Exercise goal:
A single figure is required: the number of lines below in which the word "with" occurs.

Material for the task:
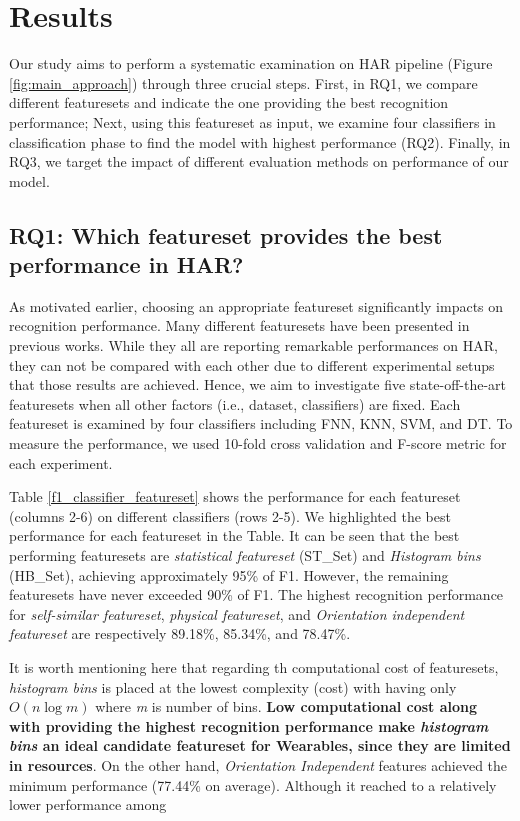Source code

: \documentclass[journal,article,submit,moreauthors,pdftex]{Definitions/mdpi}
\begin{document}
\section{Results}
Our study aims to perform a systematic examination on HAR pipeline (Figure \ref{fig:main_approach}) through three crucial steps. First, in RQ1, we compare different featuresets and indicate the one providing the best recognition performance; Next, using this featureset as input, we examine four classifiers in classification phase to find the model with highest performance (RQ2). Finally, in RQ3,  we target the impact of different evaluation methods on performance of our model.

\subsection{RQ1: Which featureset provides the best performance in HAR?}

As motivated earlier, choosing an appropriate featureset significantly impacts on recognition performance. Many different featuresets have been presented in previous works. While they all are reporting remarkable performances on HAR, they can not be compared with each other due to different experimental setups that those results are achieved. Hence, we aim to investigate five state-off-the-art featuresets when all other factors (i.e., dataset, classifiers) are fixed. Each featureset is examined by four classifiers including FNN, KNN, SVM, and DT. To measure the performance, we used 10-fold cross validation and F-score metric for each experiment.

Table \ref{f1_classifier_featureset} shows the performance for each featureset (columns 2-6) on different classifiers (rows 2-5). We highlighted the best performance for each featureset in the Table. It can be seen that the best performing featuresets are \textit{statistical featureset} (ST\_Set) and \textit{Histogram bins} (HB\_Set), achieving approximately 95\% of F1. However, the remaining featuresets have never exceeded 90\% of F1. The highest recognition performance for \textit{self-similar featureset}, \textit{physical featureset}, and \textit{Orientation independent featureset} are respectively 89.18\%, 85.34\%, and 78.47\%.

It is worth mentioning here that regarding th computational cost of featuresets, \textit{histogram bins} is placed at the lowest complexity (cost) with having only $ O(n\log m) $ where \textit{m} is number of bins. \textbf{Low computational cost along with providing the highest recognition performance make \textit{histogram bins} an ideal candidate featureset for Wearables, since they are limited in resources}. On the other hand, \textit{Orientation Independent} features achieved the minimum performance (77.44\% on average). Although it reached to a relatively lower performance among 
\end{document}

The completed task:
3